Deposits of one of the world's most precious metals have been discovered on Rum in the Inner Hebrides.

With platinum fetching pounds 200 an ounce - considerably more than gold - the finding could have commercial implications elsewhere in northwest Scotland, but panhandlers are advised not to rush for the ferry to Rum.

The size of the deposits detected by geologists from the Camborne School of Mines is small - in fact, invisible to the naked eye - and would not be viable to mine. However, it is an indicator of other possible deposits around the islands of Skye, Mull and far away to the west to Greenland.

Significant quantities of other platinum-related elements, including ruthenium and iridium, with gold, silver, chromium and nickel, were also discovered by the Camborne team, part of the University of Exeter. In a paper published today in the Journal of the Geological Society, the team says its observations have "exciting implications" for mineral exploration within the Inner Hebrides.

Dr Duncan Pirrie, who led the research, said Rum was an ideal laboratory. "The importance of the find from a mining point of view is that the rocks where the platinum occurs are very well exposed so it is easy to study them."

Until quite recently, Rum was known as the "forbidden isle" - first because of the exclusivity of the Bullough family who ran it as a sporting estate, and then because it was run under the former Nature Conservancy Council, whose concern was its rare plants, eagles and an indigenous breed of field mouse. Its successor, Scottish Natural Heritage (SNH), is more welcoming, and the island gets about 10,000 visitors a year.
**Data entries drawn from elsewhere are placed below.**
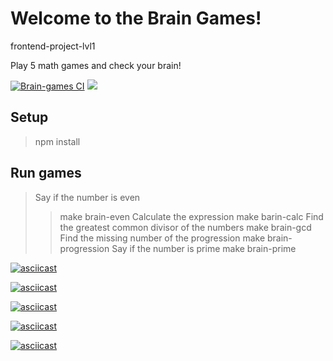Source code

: # Welcome to the Brain Games!
frontend-project-lvl1

Play 5 math games and check your brain!


[![Brain-games CI](https://github.com/NastyaSinitsyna/frontend-project-lvl1/workflows/Brain-games%20CI/badge.svg)](https://github.com/NastyaSinitsyna/frontend-project-lvl1/actions)
<a href="https://codeclimate.com/github/NastyaSinitsyna/frontend-project-lvl1/maintainability"><img src="https://api.codeclimate.com/v1/badges/9f08646be084243f4688/maintainability" /></a>

## Setup

> npm install

## Run games

> Say if the number is even
>> make brain-even
> Calculate the expression
>> make barin-calc
> Find the greatest common divisor of the numbers
>> make brain-gcd
> Find the missing number of the progression
>> make brain-progression
> Say if the number is prime
>> make brain-prime


[![asciicast](https://asciinema.org/a/CE54AWQQAdHlv4X87DeVFsSl1.png)](https://asciinema.org/a/CE54AWQQAdHlv4X87DeVFsSl1)

[![asciicast](https://asciinema.org/a/NukEolnJ2aaImucI8vbvkUL8j.png)](https://asciinema.org/a/NukEolnJ2aaImucI8vbvkUL8j)

[![asciicast](https://asciinema.org/a/7KvQqK6mfzkZ5k6mXTaQ7isS9.png)](https://asciinema.org/a/7KvQqK6mfzkZ5k6mXTaQ7isS9)

[![asciicast](https://asciinema.org/a/DWAOTiFT0bfm5K001fDqVh9vf.png)](https://asciinema.org/a/DWAOTiFT0bfm5K001fDqVh9vf)

[![asciicast](https://asciinema.org/a/gq0brkYHqXwnKWtPmmmhpcAhx.png)](https://asciinema.org/a/gq0brkYHqXwnKWtPmmmhpcAhx)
Though only four miles across, it has mountainous pinnacles reaching more than 2,000 feet. Rum began the 19th century with a population of 400 but most were shipped to Nova Scotia to make way for sheep. Today it is home to 23 people, nearly all linked to SNH, and has just three pupils in its tiny primary school. Over the next 10 years, SNH would like to see the community grow to about 50 but there are few houses or facilities. Platinum or gold prospectors, other than scientists, would not be welcome and, anyway, there is no pub.

Mining companies will study the findings with interest but are not falling over themselves to work in the area. The seams where the platinum was found are less than 1cm thick whereas in rocks where it is commercially mined, mainly in South Africa, the seams are 10cm thick.

Graham Smith, the British Geological Survey's principal minerals geologist in Scotland, said even if richer deposits were found, companies werewary of working in environmentally sensitive areas. "The only commercial interest might be if there were offshore deposits. If there is a chance development might be opposed, they would hesitate to go in."

Scotland's only commercial gold mine, in the central Highlands, is on a "care and maintenance" basis, waiting for an increase in the gold price - currently less than pounds 170 an ounce. There is also considerable interest in gemstone prospects in the northwest, particularly diamonds and sapphires.